Log management refers to all of the processes involved in handling log data, including generating, aggregating, storing, analyzing, archiving, and disposing of logs. A log management system should record everything that happens in an application, network, or server—whether that’s an error, an HTTP request, or something else. This log data can then be used for troubleshooting and analysis. Modern applications often have millions or even billions of events coming from different services each day, which can make it challenging to manage and, more importantly, obtain actionable insights for incidents. For this reason, log management is an essential part of DevOps, observability, and IT practices.
What is a log?
A log is a timestamped, computer-generated record of a discrete, specific action or event. Almost everything in modern software systems can produce log data, and it’s a best practice to ensure that you are doing so. Examples of data that you’d typically log include function calls, errors, HTTP requests, database transactions, and much more. Logs provide a play-by-play of actions as they happen.
Why are logs important?
Logs are a record of every single thing that happens in your application, network or server. They provide a foundation for application monitoring, error tracking, and error reporting, making them an essential part of observability. None of these things would be possible without logging data.
There are four kinds of telemetry data used in observability and monitoring. You can use the acronym MELT to remember them.
- Metrics are based on aggregated log data and provide information on how your application is performing.
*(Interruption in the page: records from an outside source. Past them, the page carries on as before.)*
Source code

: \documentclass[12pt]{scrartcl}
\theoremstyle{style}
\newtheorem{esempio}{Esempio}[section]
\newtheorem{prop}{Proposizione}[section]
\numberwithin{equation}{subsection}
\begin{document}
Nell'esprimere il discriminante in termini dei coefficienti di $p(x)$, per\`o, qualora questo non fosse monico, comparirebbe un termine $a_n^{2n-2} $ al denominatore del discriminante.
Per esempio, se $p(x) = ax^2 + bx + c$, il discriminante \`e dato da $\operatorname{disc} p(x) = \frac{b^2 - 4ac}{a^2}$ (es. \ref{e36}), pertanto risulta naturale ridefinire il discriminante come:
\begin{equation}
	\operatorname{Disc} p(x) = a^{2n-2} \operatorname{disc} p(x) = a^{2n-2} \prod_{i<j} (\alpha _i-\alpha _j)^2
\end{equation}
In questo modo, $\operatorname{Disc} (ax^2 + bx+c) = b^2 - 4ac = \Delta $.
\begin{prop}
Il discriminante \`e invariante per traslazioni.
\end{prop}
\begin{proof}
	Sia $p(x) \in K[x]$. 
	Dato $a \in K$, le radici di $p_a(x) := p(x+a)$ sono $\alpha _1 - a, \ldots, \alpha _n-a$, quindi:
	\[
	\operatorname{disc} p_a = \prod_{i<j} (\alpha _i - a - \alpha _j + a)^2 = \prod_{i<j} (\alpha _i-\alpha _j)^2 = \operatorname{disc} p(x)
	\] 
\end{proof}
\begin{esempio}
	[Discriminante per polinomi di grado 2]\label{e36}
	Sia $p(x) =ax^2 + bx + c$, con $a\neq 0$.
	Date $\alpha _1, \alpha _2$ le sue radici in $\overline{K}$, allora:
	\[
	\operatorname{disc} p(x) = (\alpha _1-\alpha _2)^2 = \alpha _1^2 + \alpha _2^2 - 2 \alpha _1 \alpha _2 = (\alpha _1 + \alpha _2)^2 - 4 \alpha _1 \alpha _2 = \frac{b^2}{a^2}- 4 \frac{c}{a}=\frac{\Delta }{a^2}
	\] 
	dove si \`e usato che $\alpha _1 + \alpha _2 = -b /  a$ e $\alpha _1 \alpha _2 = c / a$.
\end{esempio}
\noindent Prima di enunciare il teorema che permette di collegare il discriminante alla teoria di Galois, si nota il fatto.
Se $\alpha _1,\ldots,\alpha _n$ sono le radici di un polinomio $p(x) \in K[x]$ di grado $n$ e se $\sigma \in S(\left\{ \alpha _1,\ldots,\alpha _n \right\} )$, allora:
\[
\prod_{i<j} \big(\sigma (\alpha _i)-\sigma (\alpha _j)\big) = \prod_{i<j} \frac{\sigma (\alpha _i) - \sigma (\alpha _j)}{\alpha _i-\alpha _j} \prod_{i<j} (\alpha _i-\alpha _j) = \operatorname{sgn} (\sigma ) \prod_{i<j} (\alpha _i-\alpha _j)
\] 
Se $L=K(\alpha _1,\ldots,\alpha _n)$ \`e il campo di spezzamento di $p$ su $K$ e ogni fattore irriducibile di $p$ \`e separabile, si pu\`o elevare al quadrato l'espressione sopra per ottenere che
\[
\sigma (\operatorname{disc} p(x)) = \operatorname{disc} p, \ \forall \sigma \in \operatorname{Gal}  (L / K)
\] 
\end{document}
Tools like New Relic automatically generate some metrics for you while you can customize other metrics depending on your needs.
- Events describe things that happen in an application. They consist of multiple lines of log data. Events take up more storage space than logs, so they tend not to be kept in storage for as long as logs are.
- Logs are much more granular than events and describe every single step that happens in an application.
- Traces use spans to connect events, making it possible to track the root cause of an issue and fix it.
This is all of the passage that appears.